# V=0.5at^2 Why is it halved?

1. Mar 9, 2005

### eax

Lets take an example of someone travelling 10m/s^2 the person is travelling for 3seconds how far did he travel. Easy 10*3^2*0.5 = 45. Now with units it would look something like this

10m/s^2 * 3s^2 * 0.5

The 3s^2 makes the s^2 part irrevelant for 10m/s^2 thus becomes 90m. But why is it halved? All I know is that "it is the area under the the graph" so that doesn't proove enough. Why is it "the area under the graph"?

2. Mar 9, 2005

### dextercioby

Because of the definition.The definition involves a definite integral which happens to be the area under the graph of the velocity.But velocity is constant which means its graph is a straight line.Therefore the area is very easy to compute,because it's the area of a right triangle...(and that involves the factor 1/2)

Daniel.

3. Mar 9, 2005

### Staff: Mentor

Another way to see where that 1/2 comes from is to think of it this way:
Distance = (Ave Speed)*(Time)
Ave Speed = (initial speed + final speed)/2 [since the acceleration is uniform]
Ave Speed = (final speed)/2 [since it starts from rest]
final speed = at [since acceleration is uniform]
So... D = (at)/2 (t) = 1/2 a t^2.

4. Mar 10, 2005

### VietDao29

Hi,
First, draw a graph of $v = v_{0} + at$ with the axis Ox is t and axis Oy is v.
And think that, if within a $\Delta t$ time very very small, the speed does not change much.
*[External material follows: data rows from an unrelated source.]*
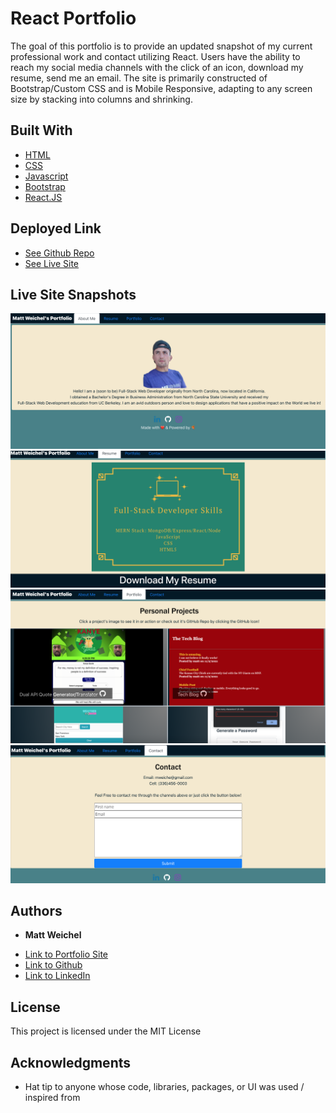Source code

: # React Portfolio


The goal of this portfolio is to provide an updated snapshot of my current professional work and contact utilizing React. Users have the ability to reach my social media channels with the click of an icon, download my resume, send me an email.  The site is primarily constructed of Bootstrap/Custom CSS and is Mobile Responsive, adapting to any screen size by stacking into columns and shrinking.


## Built With

* [HTML](https://developer.mozilla.org/en-US/docs/Web/HTML)
* [CSS](https://developer.mozilla.org/en-US/docs/Web/CSS)
* [Javascript](https://developer.mozilla.org/en-US/docs/Web/JavaScript)
* [Bootstrap](https://developer.mozilla.org/en-US/docs/Web/JavaScript)
* [React.JS](https://reactjs.org/)

## Deployed Link

* [See Github Repo](https://github.com/maweiche/reactPortfolio)
* [See Live Site](https://maweiche.github.io/reactPortfolio/)

## Live Site Snapshots

![Portfolio Screenshot 1](i1.png)
![Portfolio Screenshot 2](i2.png)
![Portfolio Screenshot 3](i3.png)
![Portfolio Screenshot 4](i4.png)


## Authors

* **Matt Weichel** 

- [Link to Portfolio Site](https://github.com/maweiche/reactPortfolio)
- [Link to Github](https://github.com/maweiche)
- [Link to LinkedIn](https://www.linkedin.com/in/mattweichel/)

## License

This project is licensed under the MIT License 

## Acknowledgments

* Hat tip to anyone whose code, libraries, packages, or UI was used  / inspired from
So if $\Delta t \rightarrow 0$, the speed will change less and less. So within that very small amount of time, the distance an object can go is: $v_{t}\Delta t$. That distance can be represented by the area of a small rectangle with the height of $v_{t}$, and the width of $\Delta t$. So in a lot of $\Delta t$ time, which sum up to be the amount of time the object goes, the distance the object will go is the area under the graph.
Hope it help,
Viet Dao,

5. Mar 10, 2005

### misogynisticfeminist

If you see a coefficient which is the reciprocal of a variable's power, you have good reason to suspect integration.